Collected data
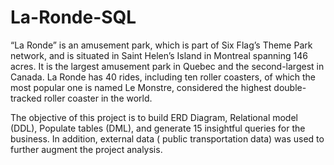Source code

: # La-Ronde-SQL

“La Ronde” is an amusement park, which is part of Six Flag’s Theme Park network,  and is situated in Saint Helen’s Island in Montreal spanning 146 acres. It is the largest amusement park in Quebec and the second-largest in Canada. La Ronde has 40 rides, including ten roller coasters, of which the most popular one is named Le Monstre, considered the highest double-tracked roller coaster in the world.

The objective of this project is to build ERD Diagram, Relational model (DDL), Populate tables (DML), and generate 15 insightful queries for the business. In addition, external data ( public transportation data) was used to further augment the project analysis.


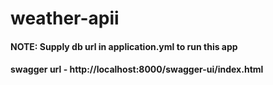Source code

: # weather-apii

#### NOTE: Supply db url in application.yml to run this app


#### swagger url - http://localhost:8000/swagger-ui/index.html
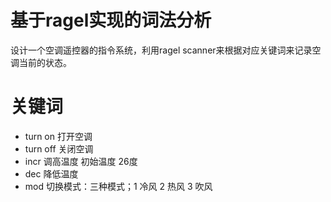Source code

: # 基于ragel实现的词法分析
设计一个空调遥控器的指令系统，利用ragel scanner来根据对应关键词来记录空调当前的状态。

# 关键词

- turn on
打开空调
- turn off
关闭空调
- incr
调高温度 初始温度 26度
- dec
降低温度
- mod 
切换模式：三种模式；1 冷风 2 热风 3 吹风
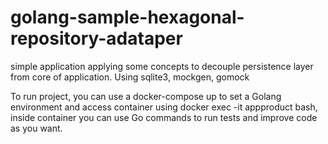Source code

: # golang-sample-hexagonal-repository-adataper

simple application applying some concepts to decouple persistence layer from core of application. Using sqlite3, mockgen, gomock

To run project, you can use a docker-compose up to set a Golang environment and access container using docker exec -it appproduct bash, inside container you can use Go commands to run tests and improve code as you want.
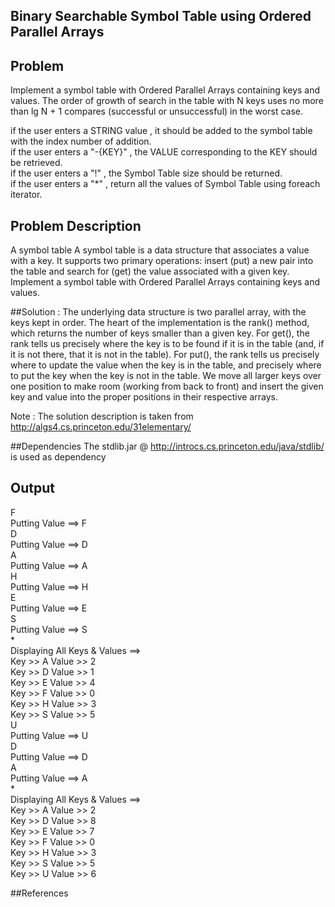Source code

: ## Binary Searchable Symbol Table using Ordered Parallel Arrays

## Problem 
 Implement a symbol table with Ordered Parallel Arrays containing keys and values. The order of growth of search in the table with N keys uses no more than lg N + 1 compares  (successful or unsuccessful) in the worst case.

if the user enters a STRING value , it should be added to the symbol table with the index number of addition.    
if the user enters a "-{KEY}" , the VALUE corresponding to the KEY should be retrieved.    
if the user enters a "!" , the Symbol Table size should be returned.     
if the user enters a "*" ,  return all the values of Symbol Table using foreach iterator.    

## Problem Description 
 A symbol table A symbol table is a data structure that associates a value with a key. It supports two primary operations: insert (put) a new pair into the table and search for (get) the value associated with a given key. Implement a symbol table with Ordered Parallel Arrays containing keys and values.      

##Solution : The underlying data structure is two parallel array, with the keys kept in order. The heart of the implementation is the rank() method, which returns the number of keys smaller than a given key. For get(), the rank tells us precisely where the key is to be found if it is in the table (and, if it is not there, that it is not in the table). For put(), the rank tells us precisely where to update the value when the key is in the table, and precisely where to put the key when the key is not in the table. We move all larger keys over one position to make room (working from back to front) and insert the given key and value into the proper positions in their respective arrays.     

Note : The solution description is taken from http://algs4.cs.princeton.edu/31elementary/       



##Dependencies 
 The stdlib.jar @ http://introcs.cs.princeton.edu/java/stdlib/ is used as dependency    

## Output    

F        
Putting Value ==> F      
D      
Putting Value ==> D     
A    
Putting Value ==> A     
H    
Putting Value ==> H    
E     
Putting Value ==> E     
S      
Putting Value ==> S     
*    
Displaying All Keys & Values ==>       
 Key >> A Value >> 2     
 Key >> D Value >> 1     
 Key >> E Value >> 4    
 Key >> F Value >> 0    
 Key >> H Value >> 3       
 Key >> S Value >> 5    
U        
Putting Value ==> U          
D        
Putting Value ==> D         
A      
Putting Value ==> A          
*           
Displaying All Keys & Values ==>             
 Key >> A Value >> 2                 
 Key >> D Value >> 8           
 Key >> E Value >> 7        
 Key >> F Value >> 0           
 Key >> H Value >> 3       
 Key >> S Value >> 5        
 Key >> U Value >> 6             


##References



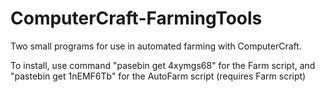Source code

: # ComputerCraft-FarmingTools
Two small programs for use in automated farming with ComputerCraft.

To install, use command "pasebin get 4xymgs68" for the Farm script, and "pastebin get 1nEMF6Tb" for the AutoFarm script (requires Farm script)
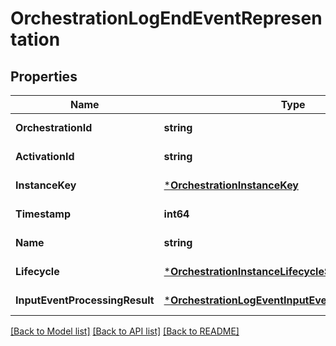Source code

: # OrchestrationLogEndEventRepresentation

## Properties
Name | Type | Description | Notes
------------ | ------------- | ------------- | -------------
**OrchestrationId** | **string** |  | [default to null]
**ActivationId** | **string** |  | [default to null]
**InstanceKey** | [***OrchestrationInstanceKey**](OrchestrationInstanceKey.md) |  | [default to null]
**Timestamp** | **int64** |  | [default to null]
**Name** | **string** |  | [default to null]
**Lifecycle** | [***OrchestrationInstanceLifecycleStatus**](OrchestrationInstanceLifecycleStatus.md) |  | [default to null]
**InputEventProcessingResult** | [***OrchestrationLogEventInputEventProcessingResult**](OrchestrationLogEventInputEventProcessingResult.md) |  | [default to null]

[[Back to Model list]](../README.md#documentation-for-models) [[Back to API list]](../README.md#documentation-for-api-endpoints) [[Back to README]](../README.md)


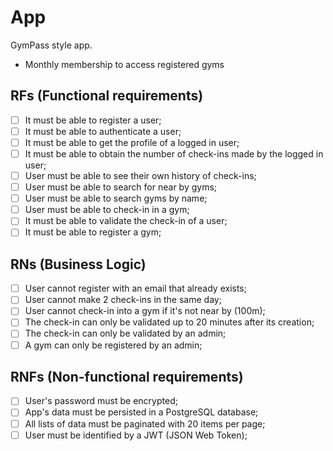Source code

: 
# App

GymPass style app.
- Monthly membership to access registered gyms

## RFs (Functional requirements)

- [ ] It must be able to register a user;
- [ ] It must be able to authenticate a user;
- [ ] It must be able to get the profile of a logged in user;
- [ ] It must be able to obtain the number of check-ins made by the logged in user;
- [ ] User must be able to see their own history of check-ins;
- [ ] User must be able to search for near by gyms;
- [ ] User must be able to search gyms by name;
- [ ] User must be able to check-in in a gym;
- [ ] It must be able to validate the check-in of a user;
- [ ] It must be able to register a gym;

## RNs (Business Logic)

- [ ] User cannot register with an email that already exists;
- [ ] User cannot make 2 check-ins in the same day;
- [ ] User cannot check-in into a gym if it's not near by (100m);
- [ ] The check-in can only be validated up to 20 minutes after its creation;
- [ ] The check-in can only be validated by an admin;
- [ ] A gym can only be registered by an admin;

## RNFs (Non-functional requirements)

- [ ] User's password must be encrypted;
- [ ] App's data must be persisted in a PostgreSQL database;
- [ ] All lists of data must be paginated with 20 items per page;
- [ ] User must be identified by a JWT (JSON Web Token);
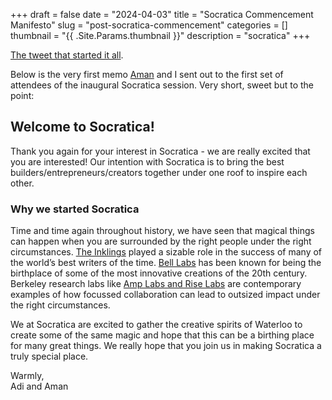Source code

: +++ 
draft = false
date = "2024-04-03"
title = "Socratica Commencement Manifesto"
slug = "post-socratica-commencement"
categories = []
thumbnail = "{{ .Site.Params.thumbnail }}"
description = "socratica"
+++

[The tweet that started it all](https://twitter.com/adityas129/status/1495465853776769035). 

Below is the very first memo [Aman](https://amanmathur.com/home) and I sent out to the first set of attendees of the inaugural Socratica session. Very short, sweet but to the point:

## Welcome to Socratica!

Thank you again for your interest in Socratica - we are really excited that you are interested! Our intention with Socratica is to bring the best builders/entrepreneurs/creators together under one roof to inspire each other.

### Why we started Socratica

Time and time again throughout history, we have seen that magical things  can happen when you are surrounded by the right people under the right circumstances. [The Inklings](https://loc.ignatius.com/looking-for-the-king/who-were-the-inklings.htm) played a sizable role in the success of many of the world’s best writers  of the time. [Bell Labs](https://en.wikipedia.org/wiki/Bell_Labs) has been known for being the birthplace of some of the most innovative creations of the 20th century. Berkeley research labs like [Amp Labs and Rise Labs](https://www.businessinsider.com/uc-berkeley-labs-databricks-sifive-anyscale-riselab-amplab-2021-9) are contemporary examples of how focussed collaboration can lead to outsized impact under the right circumstances.
 
We at Socratica are excited to gather the creative spirits of Waterloo to create some of the same magic and hope that this can be a birthing place for many great things. We really hope that you join us in making Socratica a truly special place. 

Warmly, \
Adi and Aman



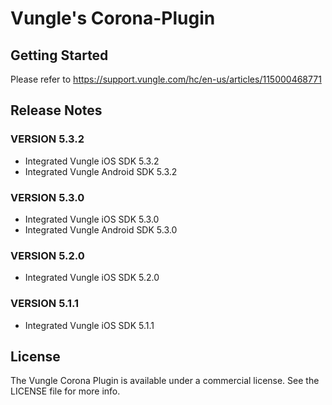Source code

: # Vungle's Corona-Plugin

## Getting Started
Please refer to https://support.vungle.com/hc/en-us/articles/115000468771

## Release Notes
### VERSION 5.3.2
* Integrated Vungle iOS SDK 5.3.2
* Integrated Vungle Android SDK 5.3.2

### VERSION 5.3.0
* Integrated Vungle iOS SDK 5.3.0
* Integrated Vungle Android SDK 5.3.0

### VERSION 5.2.0
* Integrated Vungle iOS SDK 5.2.0

### VERSION 5.1.1
* Integrated Vungle iOS SDK 5.1.1

## License
The Vungle Corona Plugin is available under a commercial license. See the LICENSE file for more info.
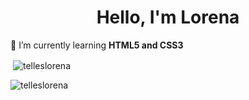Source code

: <h1 align="center">Hello, I'm Lorena</h1>

📄 I’m currently learning **HTML5 and CSS3**



<p>&nbsp;<img align="center" src="https://github-readme-stats.vercel.app/api?username=telleslorena&show_icons=true&theme=dark&title_color=8c00ff&text_color=8c00ff&locale=en" alt="telleslorena" /></p>

<p><img align="center" src="https://github-readme-streak-stats.herokuapp.com/?user=telleslorena&theme=dark" alt="telleslorena" /></p>
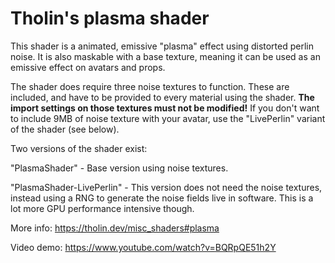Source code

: # Tholin's plasma shader

This shader is a animated, emissive "plasma" effect using distorted perlin noise. It is also maskable with a base texture, meaning it can be used as an emissive effect on avatars and props.

The shader does require three noise textures to function. These are included, and have to be provided to every material using the shader. **The import settings on those textures must not be modified!** If you don't want to include 9MB of noise texture with your avatar, use the "LivePerlin" variant of the shader (see below).

Two versions of the shader exist:

"PlasmaShader" - Base version using noise textures.

"PlasmaShader-LivePerlin" - This version does not need the noise textures, instead using a RNG to generate the noise fields live in software. This is a lot more GPU performance intensive though.

More info: https://tholin.dev/misc_shaders#plasma

Video demo: https://www.youtube.com/watch?v=BQRpQE51h2Y
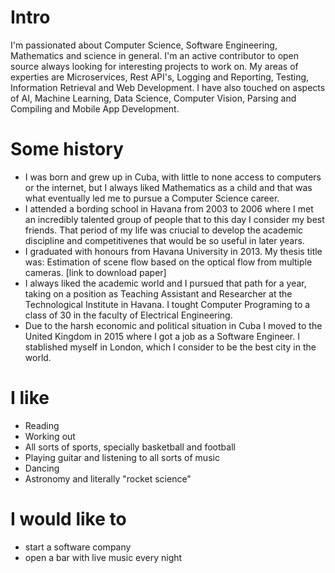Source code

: 
# Intro

I'm passionated about Computer Science, Software Engineering, Mathematics and science in general. I'm an active contributor
to open source always looking for interesting projects to work on. My areas of experties are Microservices, Rest API's, Logging and Reporting, Testing, Information Retrieval and Web Development.
I have also touched on aspects of AI, Machine Learning, Data Science, Computer Vision, Parsing and Compiling and Mobile App Development.


# Some history

- I was born and grew up in Cuba, with little to none access to computers or the internet, but I always liked Mathematics as a child and that was what eventually led me to pursue a Computer Science career.
- I attended a bording school in Havana from 2003 to 2006 where I met an incredibly talented group of people that to this day I consider my best friends. That period of my life was criucial to develop the academic discipline and competitivenes that would be so useful in later years.
- I graduated with honours from Havana University in 2013. My thesis title was: Estimation of scene flow based on the optical flow from multiple cameras. [link to download paper]
- I always liked the academic world and I pursued that path for a year, taking on a position as Teaching Assistant and Researcher at the Technological Institute in Havana. I tought Computer Programing to a class of 30 in the faculty of Electrical Engineering.
- Due to the harsh economic and political situation in Cuba I moved to the United Kingdom in 2015 where I got a job as a Software Engineer. I stablished myself in London, which I consider to be the best city in the world.

# I like

- Reading
- Working out
- All sorts of sports, specially basketball and football
- Playing guitar and listening to all sorts of music
- Dancing
- Astronomy and literally "rocket science"

# I would like to

- start a software company
- open a bar with live music every night
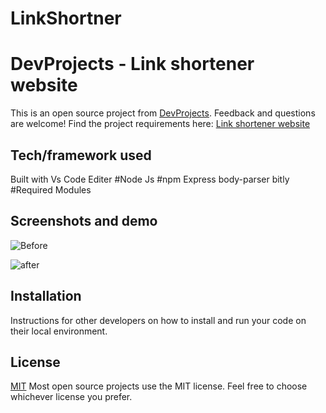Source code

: # LinkShortner
# DevProjects - Link shortener website

This is an open source project from [DevProjects](http://www.codementor.io/projects). Feedback and questions are welcome!
Find the project requirements here: [Link shortener website](https://www.codementor.io/projects/web/link-shortener-website-brqjanf6zq)

## Tech/framework used
Built with Vs Code Editer
#Node Js
#npm Express body-parser bitly 
#Required Modules

## Screenshots and demo

![Before](https://user-images.githubusercontent.com/80579471/189852976-bc79b14d-6d99-4b28-b978-dc42506ad686.png)


![after](https://user-images.githubusercontent.com/80579471/189853355-0fc25b08-49e3-4353-9f4e-ab9b35d6b987.png)







## Installation
Instructions for other developers on how to install and run your code on their local environment.

## License
[MIT](https://choosealicense.com/licenses/mit/)
Most open source projects use the MIT license. Feel free to choose whichever license you prefer.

Task description:
Go through the records and report each line that contains "want".

Your solution:
To run project, you can use a docker-compose up to set a Golang environment and access container using docker exec -it appproduct bash, inside container you can use Go commands to run tests and improve code as you want.
The shader does require three noise textures to function. These are included, and have to be provided to every material using the shader. **The import settings on those textures must not be modified!** If you don't want to include 9MB of noise texture with your avatar, use the "LivePerlin" variant of the shader (see below).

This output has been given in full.